Saved entries
──────────
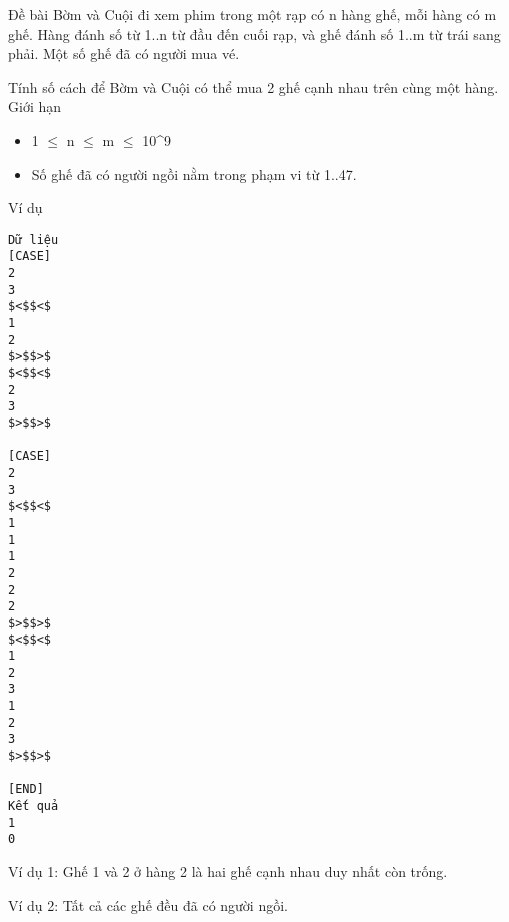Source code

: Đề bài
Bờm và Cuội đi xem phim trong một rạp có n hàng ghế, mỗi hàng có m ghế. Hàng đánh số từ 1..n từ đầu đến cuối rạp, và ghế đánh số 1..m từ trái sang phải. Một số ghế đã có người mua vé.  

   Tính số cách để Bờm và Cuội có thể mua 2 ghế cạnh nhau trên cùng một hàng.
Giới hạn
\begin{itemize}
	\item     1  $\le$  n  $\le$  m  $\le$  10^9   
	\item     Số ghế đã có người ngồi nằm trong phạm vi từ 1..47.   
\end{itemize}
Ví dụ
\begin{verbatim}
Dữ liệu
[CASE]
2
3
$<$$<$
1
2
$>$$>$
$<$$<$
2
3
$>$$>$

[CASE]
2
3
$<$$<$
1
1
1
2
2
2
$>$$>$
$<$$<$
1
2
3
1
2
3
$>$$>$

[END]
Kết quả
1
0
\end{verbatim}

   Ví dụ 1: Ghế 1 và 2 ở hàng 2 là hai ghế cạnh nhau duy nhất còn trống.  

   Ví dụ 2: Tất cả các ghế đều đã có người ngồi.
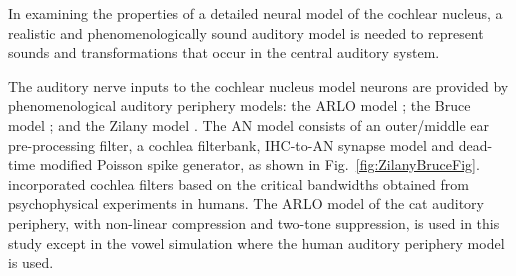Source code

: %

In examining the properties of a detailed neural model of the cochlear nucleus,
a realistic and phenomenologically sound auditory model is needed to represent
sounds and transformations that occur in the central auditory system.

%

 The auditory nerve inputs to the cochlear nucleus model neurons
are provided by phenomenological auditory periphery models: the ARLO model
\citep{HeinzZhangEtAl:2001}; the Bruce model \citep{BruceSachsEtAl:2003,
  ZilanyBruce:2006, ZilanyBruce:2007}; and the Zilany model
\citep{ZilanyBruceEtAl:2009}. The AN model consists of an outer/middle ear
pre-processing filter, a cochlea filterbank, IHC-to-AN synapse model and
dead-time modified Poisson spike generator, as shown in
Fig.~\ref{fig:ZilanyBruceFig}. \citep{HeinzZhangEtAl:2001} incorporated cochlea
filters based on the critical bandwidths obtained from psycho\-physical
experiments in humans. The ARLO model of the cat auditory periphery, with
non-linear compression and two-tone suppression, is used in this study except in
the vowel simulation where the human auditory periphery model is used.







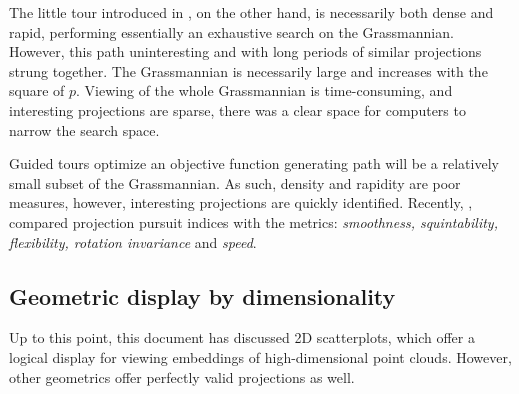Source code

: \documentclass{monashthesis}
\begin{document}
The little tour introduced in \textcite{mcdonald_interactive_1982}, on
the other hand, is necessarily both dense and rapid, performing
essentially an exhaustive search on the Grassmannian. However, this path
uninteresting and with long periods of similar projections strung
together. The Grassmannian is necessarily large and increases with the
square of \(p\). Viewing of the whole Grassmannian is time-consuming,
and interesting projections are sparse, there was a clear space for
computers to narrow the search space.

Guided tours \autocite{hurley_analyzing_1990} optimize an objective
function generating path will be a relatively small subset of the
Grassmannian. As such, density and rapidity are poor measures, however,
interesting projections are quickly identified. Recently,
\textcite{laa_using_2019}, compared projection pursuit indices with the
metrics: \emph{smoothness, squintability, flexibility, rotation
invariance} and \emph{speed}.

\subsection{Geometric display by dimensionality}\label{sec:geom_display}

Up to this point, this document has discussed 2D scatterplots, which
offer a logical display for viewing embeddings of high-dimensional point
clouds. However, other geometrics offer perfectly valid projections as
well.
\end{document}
──────────
= Exercise brief =
Reproduce the data exactly as it appears above. Pictures are to be left out.

= Exercise response =
Source code

: Đề bài
Bờm và Cuội đi xem phim trong một rạp có n hàng ghế, mỗi hàng có m ghế. Hàng đánh số từ 1..n từ đầu đến cuối rạp, và ghế đánh số 1..m từ trái sang phải. Một số ghế đã có người mua vé.  

   Tính số cách để Bờm và Cuội có thể mua 2 ghế cạnh nhau trên cùng một hàng.
Giới hạn
\begin{itemize}
	\item     1  $\le$  n  $\le$  m  $\le$  10^9   
	\item     Số ghế đã có người ngồi nằm trong phạm vi từ 1..47.   
\end{itemize}
Ví dụ
\begin{verbatim}
Dữ liệu
[CASE]
2
3
$<$$<$
1
2
$>$$>$
$<$$<$
2
3
$>$$>$

[CASE]
2
3
$<$$<$
1
1
1
2
2
2
$>$$>$
$<$$<$
1
2
3
1
2
3
$>$$>$

[END]
Kết quả
1
0
\end{verbatim}

   Ví dụ 1: Ghế 1 và 2 ở hàng 2 là hai ghế cạnh nhau duy nhất còn trống.  

   Ví dụ 2: Tất cả các ghế đều đã có người ngồi.
Source code

: %

In examining the properties of a detailed neural model of the cochlear nucleus,
a realistic and phenomenologically sound auditory model is needed to represent
sounds and transformations that occur in the central auditory system.

%

 The auditory nerve inputs to the cochlear nucleus model neurons
are provided by phenomenological auditory periphery models: the ARLO model
\citep{HeinzZhangEtAl:2001}; the Bruce model \citep{BruceSachsEtAl:2003,
  ZilanyBruce:2006, ZilanyBruce:2007}; and the Zilany model
\citep{ZilanyBruceEtAl:2009}. The AN model consists of an outer/middle ear
pre-processing filter, a cochlea filterbank, IHC-to-AN synapse model and
dead-time modified Poisson spike generator, as shown in
Fig.~\ref{fig:ZilanyBruceFig}. \citep{HeinzZhangEtAl:2001} incorporated cochlea
filters based on the critical bandwidths obtained from psycho\-physical
experiments in humans. The ARLO model of the cat auditory periphery, with
non-linear compression and two-tone suppression, is used in this study except in
the vowel simulation where the human auditory periphery model is used.







Source code

: \documentclass{monashthesis}
\begin{document}
The little tour introduced in \textcite{mcdonald_interactive_1982}, on
the other hand, is necessarily both dense and rapid, performing
essentially an exhaustive search on the Grassmannian. However, this path
uninteresting and with long periods of similar projections strung
together. The Grassmannian is necessarily large and increases with the
square of \(p\). Viewing of the whole Grassmannian is time-consuming,
and interesting projections are sparse, there was a clear space for
computers to narrow the search space.

Guided tours \autocite{hurley_analyzing_1990} optimize an objective
function generating path will be a relatively small subset of the
Grassmannian. As such, density and rapidity are poor measures, however,
interesting projections are quickly identified. Recently,
\textcite{laa_using_2019}, compared projection pursuit indices with the
metrics: \emph{smoothness, squintability, flexibility, rotation
invariance} and \emph{speed}.

\subsection{Geometric display by dimensionality}\label{sec:geom_display}

Up to this point, this document has discussed 2D scatterplots, which
offer a logical display for viewing embeddings of high-dimensional point
clouds. However, other geometrics offer perfectly valid projections as
well.
\end{document}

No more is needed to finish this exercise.